Closed dongfang91 closed 6 years ago

dongfang91 commented 6 years ago

Hi,

The language model is trained on 1-billion word corpus, I want to continue train them on my specific domain corpus, can I do that in flair?

Thanks!

alanakbik commented 6 years ago

Hello @dongfang91,

yes that is possible. You can do this by loading a saved language model and passing this model to the language model trainer, e.g.:

model = LanguageModel.load_language_model('your/saved/model.pt')
# make sure to use the same dictionary from saved model
dictionary = model.dictionary

# load your new corpus
corpus = Corpus('path/to/your/corpus', dictionary, forward, character_level=True)
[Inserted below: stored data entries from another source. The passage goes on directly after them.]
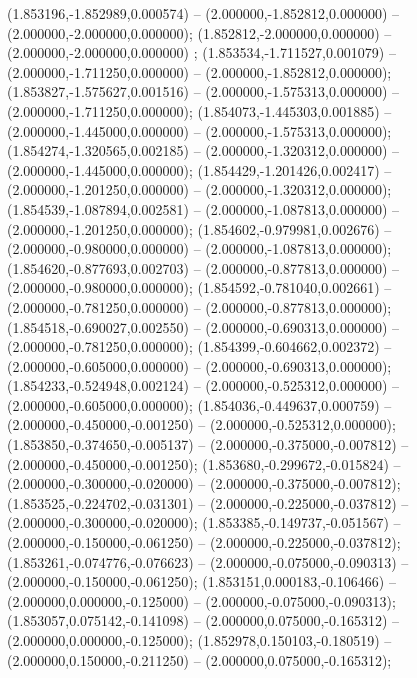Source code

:  (1.853196,-1.852989,0.000574) -- (2.000000,-1.852812,0.000000) -- (2.000000,-2.000000,0.000000);
 (1.852812,-2.000000,0.000000) -- (2.000000,-2.000000,0.000000) ;
 (1.853534,-1.711527,0.001079) -- (2.000000,-1.711250,0.000000) -- (2.000000,-1.852812,0.000000);
 (1.853827,-1.575627,0.001516) -- (2.000000,-1.575313,0.000000) -- (2.000000,-1.711250,0.000000);
 (1.854073,-1.445303,0.001885) -- (2.000000,-1.445000,0.000000) -- (2.000000,-1.575313,0.000000);
 (1.854274,-1.320565,0.002185) -- (2.000000,-1.320312,0.000000) -- (2.000000,-1.445000,0.000000);
 (1.854429,-1.201426,0.002417) -- (2.000000,-1.201250,0.000000) -- (2.000000,-1.320312,0.000000);
 (1.854539,-1.087894,0.002581) -- (2.000000,-1.087813,0.000000) -- (2.000000,-1.201250,0.000000);
 (1.854602,-0.979981,0.002676) -- (2.000000,-0.980000,0.000000) -- (2.000000,-1.087813,0.000000);
 (1.854620,-0.877693,0.002703) -- (2.000000,-0.877813,0.000000) -- (2.000000,-0.980000,0.000000);
 (1.854592,-0.781040,0.002661) -- (2.000000,-0.781250,0.000000) -- (2.000000,-0.877813,0.000000);
 (1.854518,-0.690027,0.002550) -- (2.000000,-0.690313,0.000000) -- (2.000000,-0.781250,0.000000);
 (1.854399,-0.604662,0.002372) -- (2.000000,-0.605000,0.000000) -- (2.000000,-0.690313,0.000000);
 (1.854233,-0.524948,0.002124) -- (2.000000,-0.525312,0.000000) -- (2.000000,-0.605000,0.000000);
 (1.854036,-0.449637,0.000759) -- (2.000000,-0.450000,-0.001250) -- (2.000000,-0.525312,0.000000);
 (1.853850,-0.374650,-0.005137) -- (2.000000,-0.375000,-0.007812) -- (2.000000,-0.450000,-0.001250);
 (1.853680,-0.299672,-0.015824) -- (2.000000,-0.300000,-0.020000) -- (2.000000,-0.375000,-0.007812);
 (1.853525,-0.224702,-0.031301) -- (2.000000,-0.225000,-0.037812) -- (2.000000,-0.300000,-0.020000);
 (1.853385,-0.149737,-0.051567) -- (2.000000,-0.150000,-0.061250) -- (2.000000,-0.225000,-0.037812);
 (1.853261,-0.074776,-0.076623) -- (2.000000,-0.075000,-0.090313) -- (2.000000,-0.150000,-0.061250);
 (1.853151,0.000183,-0.106466) -- (2.000000,0.000000,-0.125000) -- (2.000000,-0.075000,-0.090313);
 (1.853057,0.075142,-0.141098) -- (2.000000,0.075000,-0.165312) -- (2.000000,0.000000,-0.125000);
 (1.852978,0.150103,-0.180519) -- (2.000000,0.150000,-0.211250) -- (2.000000,0.075000,-0.165312);
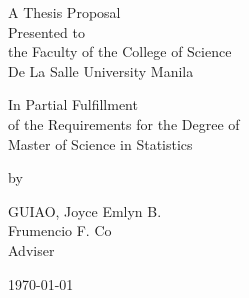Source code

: %
%
%                 

\begin{titlepage}
\centering



\vspace{1.75cm}
A Thesis Proposal\\
Presented to\\
the Faculty of the College of Science\\
De La Salle University Manila

\vspace{1.75cm}
In Partial Fulfillment\\
of the Requirements for the Degree of\\
Master of Science in Statistics

\vspace{1.75cm}
by\\
\vspace{1cm}

GUIAO, Joyce Emlyn B.  \\


\vspace{1.75cm}
Frumencio F. Co \\
Adviser

\vspace{1.75cm}
\today
\end{titlepage}
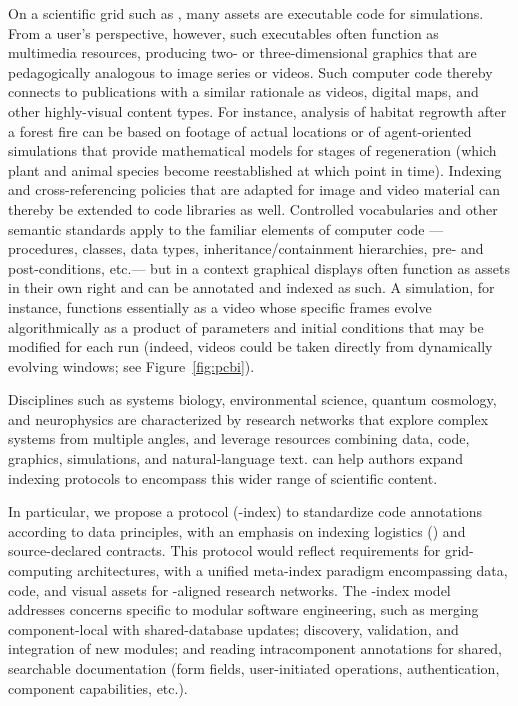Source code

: \documentclass[11pt]{article}
\begin{document}
{{\begin{description}
\pseudoIndent{}  On a scientific grid such as 
\CaBIG{}, many assets are executable code 
for  simulations.  
From a user's perspective, however, such 
executables often function as multimedia 
resources, producing two- or three-dimensional 
graphics that are pedagogically analogous 
to image series or videos.  Such computer code 
thereby connects to publications with a 
similar rationale as videos, digital maps, and 
other highly-visual content types.  For instance, 
analysis of habitat regrowth after a forest 
fire can be based on footage of actual locations 
or of agent-oriented simulations that provide 
mathematical models for stages of regeneration 
(which plant and animal species become reestablished 
at which point in time).  Indexing and cross-referencing 
policies that are adapted for image and video material 
can thereby be extended to code libraries as 
well.  Controlled vocabularies and other semantic 
standards apply to the familiar elements 
of computer code --- procedures, classes, data types, 
inheritance/containment hierarchies, pre- and post-conditions, 
etc.\@ --- but in a  context graphical displays 
often function as assets in their own right and can 
be annotated and indexed as such.  A \ThreeD{} simulation, 
for instance, functions essentially as a video whose 
specific frames evolve algorithmically as a product 
of parameters and initial conditions that may 
be modified for each run (indeed, videos could be 
taken directly from dynamically evolving \GUI{} windows; 
see Figure~\ref{fig:pcbi}).
  
\pseudoIndent{}  Disciplines such as systems biology, 
environmental science, quantum cosmology, and neurophysics 
are characterized by research networks that explore complex 
systems from multiple angles, and leverage resources 
combining data, code, graphics, simulations, and natural-language 
text.  \lPacTk{} can help authors expand indexing protocols 
to encompass this wider range of scientific content.  

\pseudoIndent{}  In particular, we propose a    
protocol (\Scign{}-index) to standardize 
code annotations according to \FAIR{}data principles, 
with an emphasis on indexing \GUI{} logistics () 
and source-declared contracts.  This protocol 
would reflect requirements for grid-computing 
architectures, with a unified meta-index 
paradigm encompassing data, code, and 
visual assets for \FAIR{}-aligned research networks. 
The \Scign{}-index model addresses 
concerns specific to modular software engineering, 
such as merging component-local with shared-database updates; 
discovery, validation, and integration of new modules; 
and reading intracomponent 
annotations for shared, searchable 
documentation (form fields, user-initiated 
operations, authentication, component capabilities, etc.). 
\enlargethispage{25pt}


\end{description}}}
\end{document}
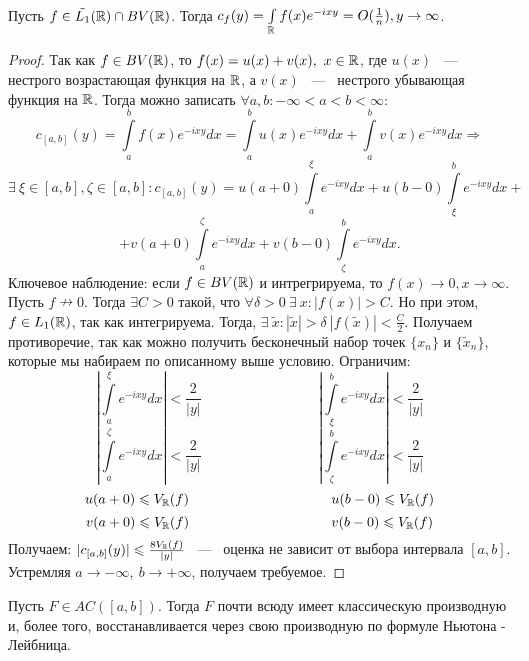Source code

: \begin{lemma}[Основная]
    Пусть $f \in \tilde{L_1}(\mathbb{R}) \cap BV(\mathbb{R})$. Тогда $c_f(y) = \int\limits_{\mathbb{R}}f(x) e^{-ixy} = O(\frac{1}{n}), y \rightarrow \infty$.
\end{lemma}
\begin{proof}
    Так как $f \in BV(\mathbb{R})$, то $f(x) = u(x) + v(x), \ x \in \mathbb{R}$, где $u(x)$ ~---~ нестрого возрастающая функция на $\mathbb{R}$, а $v(x)$ ~---~ нестрого убывающая функция на $\mathbb{R}$. \newline
    Тогда можно записать $\forall a, b : -\infty < a < b < \infty$:
    $$
    c_{[a, b]}(y) = \int\limits_{a}^{b} f(x) e^{-ixy} dx = \int\limits_{a}^{b} u(x) e^{-ixy} dx + \int\limits_{a}^{b} v(x) e^{-ixy} dx \Rightarrow
    $$
    $$
    \exists \ \xi \in [a, b], \zeta \in [a, b] : c_{[a, b]}(y) = u(a + 0) \int\limits_{a}^{\xi} e^{-ixy} dx + u(b - 0)\int\limits_{\xi}^{b} e^{-ixy} dx + 
    $$
    $$
     + v(a + 0) \int\limits_{a}^{\zeta} e^{-ixy} dx + v(b - 0) \int\limits_{\zeta}^{b} e^{-ixy} dx.
    $$
    Ключевое наблюдение: если $f \in BV(\mathbb{R})$ и интрегрируема, то $f(x) \rightarrow 0, x \rightarrow \infty$. \newline
    Пусть $f \nrightarrow 0$. Тогда $\exists C > 0$ такой, что $\forall \delta > 0 \ \exists \ x : |f(x)| > C$. Но при этом, $f \in L_1(\mathbb{R})$, так как интегрируема. Тогда, $\exists \ \tilde{x} : |\tilde{x}| > \delta \  |f(\tilde{x})| < \frac{C}{2}$. Получаем противоречие, так как можно получить бесконечный набор точек $\{x_n\}$ и $\{\tilde{x}_n\}$, которые мы набираем по описанному выше условию. \newline
    Ограничим: 
    $$
    \left| \int\limits_{a}^{\xi} e^{-ixy} dx \right| < \frac{2}{|y|} \hspace{100pt} \left| \int\limits_{\xi}^{b} e^{-ixy} dx \right| < \frac{2}{|y|}
    $$
    $$
    \left| \int\limits_{a}^{\zeta} e^{-ixy} dx \right| < \frac{2}{|y|} \hspace{100pt} \left| \int\limits_{\zeta}^{b} e^{-ixy} dx \right| < \frac{2}{|y|}
    $$
    $$
    u(a + 0) \le V_{\R}(f) \hspace{102pt} u(b - 0) \le V_{\R}(f)
    $$
    $$
    v(a + 0) \le V_{\R}(f) \hspace{102pt} v(b - 0) \le V_{\R}(f)
    $$
    Получаем: $|c_{[a, b]}(y)| \leqslant \frac{8 V_{\mathbb{R}}(f)}{|y|}$ ~---~ оценка не зависит от выбора интервала $[a, b]$. Устремляя $a \rightarrow -\infty, \ b \rightarrow +\infty$, получаем требуемое. 
\end{proof}

\begin{theorem}[б/д]
    Пусть $F \in AC([a, b])$. Тогда $F$ почти всюду имеет классическую производную и, более того, восстанавливается через свою производную по формуле Ньютона - Лейбница. 
\end{theorem}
# pass corpus and pre-trained language model to trainer
trainer = LanguageModelTrainer(language_model, corpus)

# train with your favorite parameters
trainer.train('resources/taggers/language_model', learning_rate=5)

You may need to experiment with different learning rates. I think a corpus-switch will confuse the learning so the first epochs might be very unstable. You could try a learning rate of 5 or even lower.

We actually never tried switching corpora, so please let us know how well this works!

dongfang91 commented 6 years ago

Yes, sure! Thanks a lot!

aronszanto commented 5 years ago

@dongfang91 I'm about to do this as well, continuing training on the LMs associated with the Forward/Backward Flair Embeddings with another corpus of about 800M words. Did you find anything of note? Especially interested in re learning rate or other tuning params.

Thanks!

alanakbik commented 5 years ago

@aronszanto sounds interesting! Will you share your results / experience? This could help others that want to do a similar thing.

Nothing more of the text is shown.